_Data to use:_

· · · ·

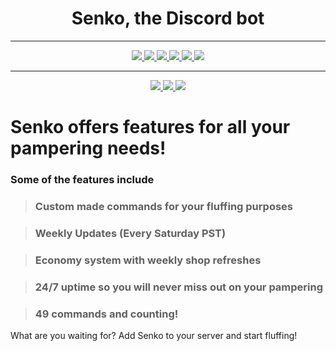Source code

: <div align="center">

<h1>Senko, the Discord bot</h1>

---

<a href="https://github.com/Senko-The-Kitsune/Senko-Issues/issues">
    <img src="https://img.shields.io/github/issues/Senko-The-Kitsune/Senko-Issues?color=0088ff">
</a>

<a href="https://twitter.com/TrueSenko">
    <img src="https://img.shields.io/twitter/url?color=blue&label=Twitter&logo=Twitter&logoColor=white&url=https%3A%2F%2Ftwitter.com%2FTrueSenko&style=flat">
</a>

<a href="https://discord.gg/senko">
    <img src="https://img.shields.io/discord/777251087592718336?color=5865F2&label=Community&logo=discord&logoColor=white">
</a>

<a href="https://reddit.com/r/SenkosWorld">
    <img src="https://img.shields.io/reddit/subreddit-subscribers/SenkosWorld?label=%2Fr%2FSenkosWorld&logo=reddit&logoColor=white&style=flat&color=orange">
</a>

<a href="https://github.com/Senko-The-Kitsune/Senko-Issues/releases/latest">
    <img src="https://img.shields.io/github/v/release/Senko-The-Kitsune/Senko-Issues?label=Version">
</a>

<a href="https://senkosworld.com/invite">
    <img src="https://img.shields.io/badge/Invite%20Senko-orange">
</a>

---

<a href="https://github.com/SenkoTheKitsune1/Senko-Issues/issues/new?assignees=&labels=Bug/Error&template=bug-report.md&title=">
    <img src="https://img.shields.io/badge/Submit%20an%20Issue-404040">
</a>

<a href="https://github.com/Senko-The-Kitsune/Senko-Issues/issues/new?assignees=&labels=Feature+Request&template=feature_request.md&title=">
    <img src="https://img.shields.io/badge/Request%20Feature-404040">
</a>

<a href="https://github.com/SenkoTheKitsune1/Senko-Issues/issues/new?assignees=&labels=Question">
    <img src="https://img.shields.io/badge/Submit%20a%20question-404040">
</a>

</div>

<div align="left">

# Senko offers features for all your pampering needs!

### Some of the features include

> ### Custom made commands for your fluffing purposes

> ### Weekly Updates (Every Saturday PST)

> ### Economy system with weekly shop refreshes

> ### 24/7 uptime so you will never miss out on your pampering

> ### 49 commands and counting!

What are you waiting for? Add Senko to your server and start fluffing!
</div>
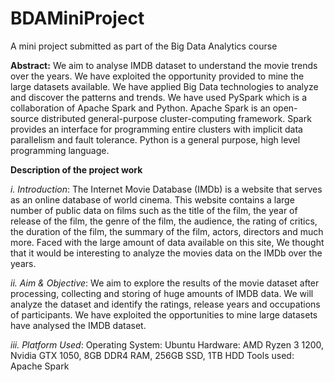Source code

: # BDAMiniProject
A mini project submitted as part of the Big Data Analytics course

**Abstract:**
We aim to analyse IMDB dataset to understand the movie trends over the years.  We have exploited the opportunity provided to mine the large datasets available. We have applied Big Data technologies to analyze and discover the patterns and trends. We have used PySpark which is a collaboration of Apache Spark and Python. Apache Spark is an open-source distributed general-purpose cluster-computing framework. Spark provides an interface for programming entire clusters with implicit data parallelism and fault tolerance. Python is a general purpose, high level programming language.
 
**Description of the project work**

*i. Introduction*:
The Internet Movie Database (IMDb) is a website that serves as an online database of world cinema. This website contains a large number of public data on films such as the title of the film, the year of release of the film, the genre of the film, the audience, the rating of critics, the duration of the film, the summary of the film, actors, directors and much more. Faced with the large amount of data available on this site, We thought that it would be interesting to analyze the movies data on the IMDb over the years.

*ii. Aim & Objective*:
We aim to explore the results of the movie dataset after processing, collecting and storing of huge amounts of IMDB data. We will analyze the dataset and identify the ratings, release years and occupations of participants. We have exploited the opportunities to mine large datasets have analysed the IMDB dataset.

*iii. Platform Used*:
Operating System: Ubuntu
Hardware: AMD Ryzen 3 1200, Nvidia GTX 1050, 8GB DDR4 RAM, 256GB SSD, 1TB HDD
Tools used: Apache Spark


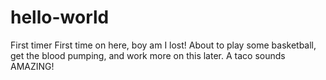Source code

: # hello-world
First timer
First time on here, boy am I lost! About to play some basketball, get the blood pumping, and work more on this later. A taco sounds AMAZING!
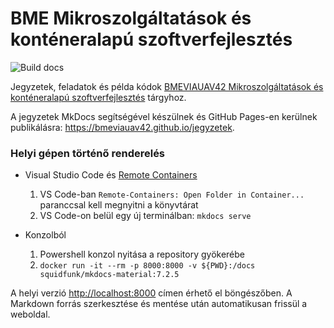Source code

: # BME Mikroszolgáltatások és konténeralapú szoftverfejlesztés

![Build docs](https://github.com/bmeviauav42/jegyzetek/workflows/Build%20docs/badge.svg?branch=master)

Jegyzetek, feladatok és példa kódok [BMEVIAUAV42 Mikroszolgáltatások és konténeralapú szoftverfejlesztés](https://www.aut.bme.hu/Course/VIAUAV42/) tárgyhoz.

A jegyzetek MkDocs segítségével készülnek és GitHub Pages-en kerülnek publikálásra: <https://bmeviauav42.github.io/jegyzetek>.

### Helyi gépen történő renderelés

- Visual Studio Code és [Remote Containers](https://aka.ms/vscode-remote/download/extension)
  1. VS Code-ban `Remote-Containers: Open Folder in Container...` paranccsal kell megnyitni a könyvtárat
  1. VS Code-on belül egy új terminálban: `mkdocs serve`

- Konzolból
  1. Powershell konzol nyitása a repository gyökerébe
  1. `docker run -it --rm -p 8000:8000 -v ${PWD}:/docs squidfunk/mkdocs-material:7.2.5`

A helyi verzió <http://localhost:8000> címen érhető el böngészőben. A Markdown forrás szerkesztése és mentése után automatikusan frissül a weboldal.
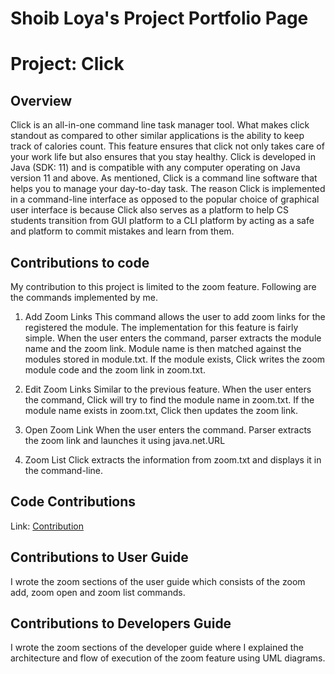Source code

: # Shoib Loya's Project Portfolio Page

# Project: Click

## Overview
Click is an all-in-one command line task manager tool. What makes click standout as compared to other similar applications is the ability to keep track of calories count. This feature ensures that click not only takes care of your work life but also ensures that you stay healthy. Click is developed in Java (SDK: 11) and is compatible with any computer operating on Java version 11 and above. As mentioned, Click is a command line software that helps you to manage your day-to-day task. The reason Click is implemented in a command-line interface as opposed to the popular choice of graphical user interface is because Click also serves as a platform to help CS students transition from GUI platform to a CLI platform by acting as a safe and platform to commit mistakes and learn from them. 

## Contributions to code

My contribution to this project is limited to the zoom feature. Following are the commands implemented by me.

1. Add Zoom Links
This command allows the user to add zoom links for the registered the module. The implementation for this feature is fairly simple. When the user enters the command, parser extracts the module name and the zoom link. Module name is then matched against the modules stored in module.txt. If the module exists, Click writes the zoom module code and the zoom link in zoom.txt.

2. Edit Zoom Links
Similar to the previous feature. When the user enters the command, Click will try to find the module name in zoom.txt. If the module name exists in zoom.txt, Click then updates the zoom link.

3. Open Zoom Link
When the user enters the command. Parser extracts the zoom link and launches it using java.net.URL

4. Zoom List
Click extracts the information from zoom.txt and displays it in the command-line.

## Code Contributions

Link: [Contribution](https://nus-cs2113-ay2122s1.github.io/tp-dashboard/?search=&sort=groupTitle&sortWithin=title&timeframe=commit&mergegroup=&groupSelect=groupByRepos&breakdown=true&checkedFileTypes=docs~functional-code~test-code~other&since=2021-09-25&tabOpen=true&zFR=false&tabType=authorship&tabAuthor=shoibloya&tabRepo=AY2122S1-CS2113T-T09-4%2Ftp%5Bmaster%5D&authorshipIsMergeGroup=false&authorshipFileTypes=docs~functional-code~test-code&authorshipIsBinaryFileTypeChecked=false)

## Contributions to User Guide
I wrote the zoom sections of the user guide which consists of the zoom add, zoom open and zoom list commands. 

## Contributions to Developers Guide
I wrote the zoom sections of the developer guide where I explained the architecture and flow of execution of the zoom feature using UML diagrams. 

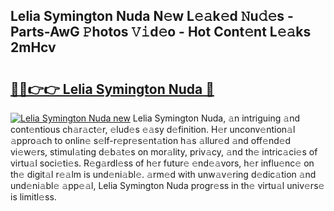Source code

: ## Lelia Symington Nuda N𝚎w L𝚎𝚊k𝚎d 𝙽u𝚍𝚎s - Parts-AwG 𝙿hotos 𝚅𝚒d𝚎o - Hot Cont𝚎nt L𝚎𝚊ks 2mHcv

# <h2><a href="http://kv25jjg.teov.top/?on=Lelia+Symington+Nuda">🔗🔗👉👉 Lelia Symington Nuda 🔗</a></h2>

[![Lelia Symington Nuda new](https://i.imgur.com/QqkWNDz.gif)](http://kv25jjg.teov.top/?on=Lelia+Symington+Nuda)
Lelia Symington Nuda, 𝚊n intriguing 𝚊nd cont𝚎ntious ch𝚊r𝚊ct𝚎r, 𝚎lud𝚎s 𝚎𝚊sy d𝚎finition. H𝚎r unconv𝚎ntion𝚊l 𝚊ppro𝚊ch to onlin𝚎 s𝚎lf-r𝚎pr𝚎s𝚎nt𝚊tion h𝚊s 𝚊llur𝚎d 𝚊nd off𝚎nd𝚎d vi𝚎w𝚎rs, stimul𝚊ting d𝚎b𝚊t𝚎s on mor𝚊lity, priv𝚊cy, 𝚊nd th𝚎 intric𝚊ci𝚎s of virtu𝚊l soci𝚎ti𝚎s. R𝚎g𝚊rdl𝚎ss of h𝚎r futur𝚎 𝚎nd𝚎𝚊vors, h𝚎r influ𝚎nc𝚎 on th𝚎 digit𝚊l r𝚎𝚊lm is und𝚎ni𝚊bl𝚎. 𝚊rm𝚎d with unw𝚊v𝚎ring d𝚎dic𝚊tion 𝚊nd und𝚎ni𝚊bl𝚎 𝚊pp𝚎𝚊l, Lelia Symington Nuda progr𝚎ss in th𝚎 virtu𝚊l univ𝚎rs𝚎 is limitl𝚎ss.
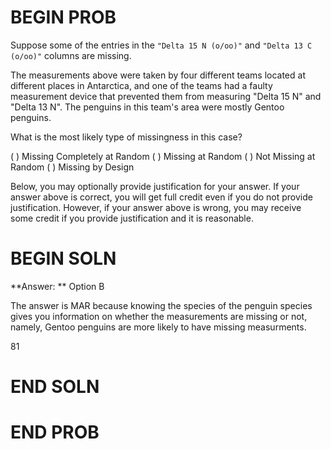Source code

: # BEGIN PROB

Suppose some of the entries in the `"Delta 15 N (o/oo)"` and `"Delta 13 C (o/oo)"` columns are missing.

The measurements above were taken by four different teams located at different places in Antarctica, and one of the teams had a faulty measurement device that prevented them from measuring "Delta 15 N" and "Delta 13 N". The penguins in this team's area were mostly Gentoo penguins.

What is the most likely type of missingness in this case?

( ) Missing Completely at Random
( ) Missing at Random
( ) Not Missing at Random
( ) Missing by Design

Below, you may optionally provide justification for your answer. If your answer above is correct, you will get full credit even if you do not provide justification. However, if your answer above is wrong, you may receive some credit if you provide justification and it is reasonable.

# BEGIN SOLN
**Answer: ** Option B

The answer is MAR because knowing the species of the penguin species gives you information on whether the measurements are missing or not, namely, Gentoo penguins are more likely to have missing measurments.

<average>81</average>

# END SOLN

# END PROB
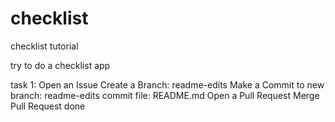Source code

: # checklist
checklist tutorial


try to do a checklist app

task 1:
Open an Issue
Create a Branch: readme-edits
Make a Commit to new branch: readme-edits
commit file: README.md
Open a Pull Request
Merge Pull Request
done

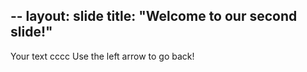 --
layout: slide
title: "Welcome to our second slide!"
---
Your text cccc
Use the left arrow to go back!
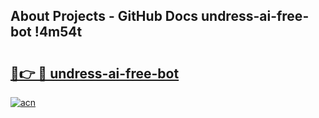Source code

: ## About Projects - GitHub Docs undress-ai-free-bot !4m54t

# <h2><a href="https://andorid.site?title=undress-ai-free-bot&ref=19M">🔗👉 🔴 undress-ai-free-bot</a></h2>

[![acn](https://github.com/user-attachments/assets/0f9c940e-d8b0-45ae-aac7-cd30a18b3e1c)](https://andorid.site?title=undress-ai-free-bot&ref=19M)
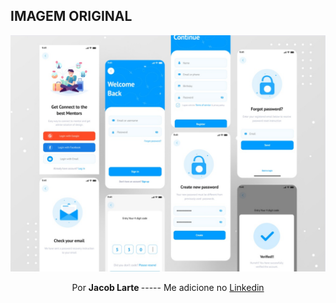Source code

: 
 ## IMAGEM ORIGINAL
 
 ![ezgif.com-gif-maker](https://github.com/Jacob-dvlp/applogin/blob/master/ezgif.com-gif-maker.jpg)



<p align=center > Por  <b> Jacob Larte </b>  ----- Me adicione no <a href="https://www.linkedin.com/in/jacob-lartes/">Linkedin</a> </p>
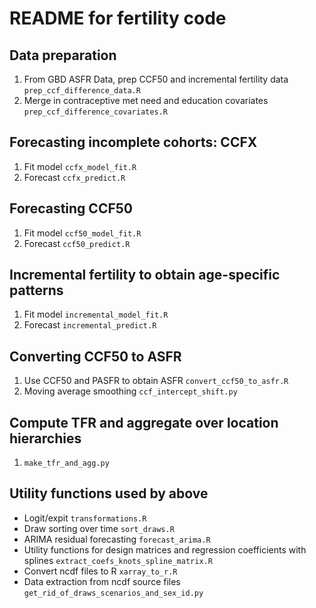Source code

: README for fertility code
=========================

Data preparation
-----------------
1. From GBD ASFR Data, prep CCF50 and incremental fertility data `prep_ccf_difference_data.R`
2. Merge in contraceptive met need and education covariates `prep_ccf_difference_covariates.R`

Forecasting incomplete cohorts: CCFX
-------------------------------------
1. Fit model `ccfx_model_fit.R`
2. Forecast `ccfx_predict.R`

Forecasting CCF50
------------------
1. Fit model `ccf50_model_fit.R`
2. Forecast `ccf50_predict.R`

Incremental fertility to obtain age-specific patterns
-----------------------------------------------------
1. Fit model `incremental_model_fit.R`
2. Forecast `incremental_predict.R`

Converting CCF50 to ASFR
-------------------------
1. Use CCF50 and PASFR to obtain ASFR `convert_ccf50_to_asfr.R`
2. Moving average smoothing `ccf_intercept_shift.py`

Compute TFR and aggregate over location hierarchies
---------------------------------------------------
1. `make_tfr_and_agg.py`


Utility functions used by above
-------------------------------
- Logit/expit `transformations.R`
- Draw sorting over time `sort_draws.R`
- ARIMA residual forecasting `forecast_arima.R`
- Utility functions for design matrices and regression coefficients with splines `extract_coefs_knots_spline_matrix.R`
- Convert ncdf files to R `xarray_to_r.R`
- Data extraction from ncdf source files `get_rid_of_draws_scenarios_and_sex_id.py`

· · · ·

Look through the data and gather every line with the string "that" in it.

The Internet Movie Database (IMDb) is a website that serves as an online database of world cinema. This website contains a large number of public data on films such as the title of the film, the year of release of the film, the genre of the film, the audience, the rating of critics, the duration of the film, the summary of the film, actors, directors and much more. Faced with the large amount of data available on this site, We thought that it would be interesting to analyze the movies data on the IMDb over the years.
Click is an all-in-one command line task manager tool. What makes click standout as compared to other similar applications is the ability to keep track of calories count. This feature ensures that click not only takes care of your work life but also ensures that you stay healthy. Click is developed in Java (SDK: 11) and is compatible with any computer operating on Java version 11 and above. As mentioned, Click is a command line software that helps you to manage your day-to-day task. The reason Click is implemented in a command-line interface as opposed to the popular choice of graphical user interface is because Click also serves as a platform to help CS students transition from GUI platform to a CLI platform by acting as a safe and platform to commit mistakes and learn from them. 
The measurements above were taken by four different teams located at different places in Antarctica, and one of the teams had a faulty measurement device that prevented them from measuring "Delta 15 N" and "Delta 13 N". The penguins in this team's area were mostly Gentoo penguins.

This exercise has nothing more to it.